● **What you need to do**
Reproduce verbatim the final portion of the material below, from the line containing "Number of available buttons." through its last line, and nothing else.

● **Given data**
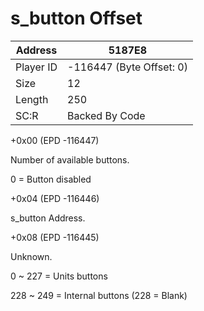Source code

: #  s_button Offset
Address   | 5187E8
----------|-------------
Player ID | -116447 (Byte Offset: 0)
Size 	  | 12
Length 	  | 250
SC:R      | Backed By Code

+0x00 (EPD -116447)
Number of available buttons.
0 = Button disabled

+0x04 (EPD -116446)
s_button Address.

+0x08 (EPD -116445)
Unknown.

0 ~ 227 = Units buttons
228 ~ 249 = Internal buttons (228 = Blank)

● **Written solution**
Number of available buttons.
0 = Button disabled

+0x04 (EPD -116446)
s_button Address.

+0x08 (EPD -116445)
Unknown.

0 ~ 227 = Units buttons
228 ~ 249 = Internal buttons (228 = Blank)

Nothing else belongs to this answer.